WHAT IS REQUIRED:
Write only the number of lines in the data that include the word "例として".

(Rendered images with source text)

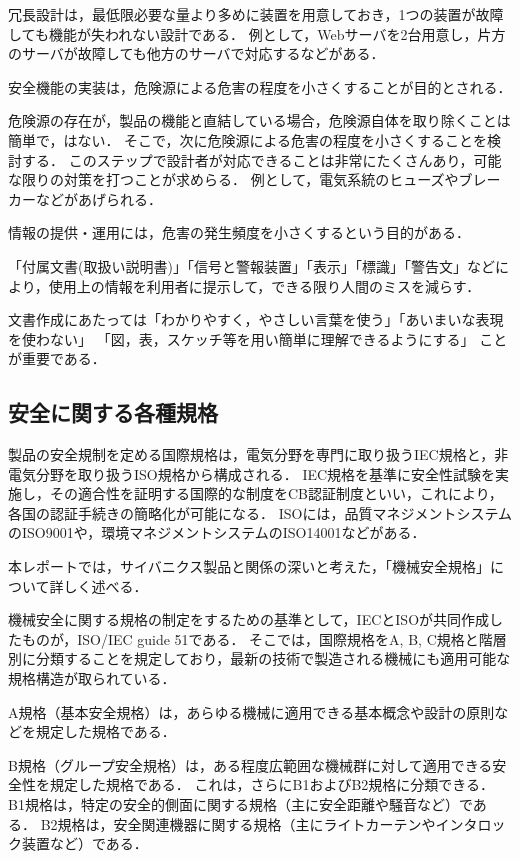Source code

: \documentclass[uplatex,a4paper]{jsarticle}
\begin{document}
冗長設計は，最低限必要な量より多めに装置を用意しておき，1つの装置が故障しても機能が失われない設計である．
例として，Webサーバを2台用意し，片方のサーバが故障しても他方のサーバで対応するなどがある．


安全機能の実装は，危険源による危害の程度を小さくすることが目的とされる．

危険源の存在が，製品の機能と直結している場合，危険源自体を取り除くことは簡単で，はない．
そこで，次に危険源による危害の程度を小さくすることを検討する．
このステップで設計者が対応できることは非常にたくさんあり，可能な限りの対策を打つことが求めらる．
例として，電気系統のヒューズやブレーカーなどがあげられる．


情報の提供・運用には，危害の発生頻度を小さくするという目的がある．

「付属文書(取扱い説明書)」「信号と警報装置」「表示」「標識」「警告文」などにより，使用上の情報を利用者に提示して，できる限り人間のミスを減らす．

文書作成にあたっては「わかりやすく，やさしい言葉を使う」「あいまいな表現を使わない」 「図，表，スケッチ等を用い簡単に理解できるようにする」 ことが重要である．



\subsection{安全に関する各種規格}
製品の安全規制を定める国際規格は，電気分野を専門に取り扱うIEC規格と，非電気分野を取り扱うISO規格から構成される．
IEC規格を基準に安全性試験を実施し，その適合性を証明する国際的な制度をCB認証制度といい，これにより，各国の認証手続きの簡略化が可能になる．
ISOには，品質マネジメントシステムのISO9001や，環境マネジメントシステムのISO14001などがある．

本レポートでは，サイバニクス製品と関係の深いと考えた，「機械安全規格」について詳しく述べる．

機械安全に関する規格の制定をするための基準として，IECとISOが共同作成したものが，ISO/IEC guide 51である．
そこでは，国際規格をA, B, C規格と階層別に分類することを規定しており，最新の技術で製造される機械にも適用可能な規格構造が取られている．

A規格（基本安全規格）は，あらゆる機械に適用できる基本概念や設計の原則などを規定した規格である．

B規格（グループ安全規格）は，ある程度広範囲な機械群に対して適用できる安全性を規定した規格である．
これは，さらにB1およびB2規格に分類できる．
B1規格は，特定の安全的側面に関する規格（主に安全距離や騒音など）である．
B2規格は，安全関連機器に関する規格（主にライトカーテンやインタロック装置など）である．
\end{document}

EXERCISE ANSWER:
2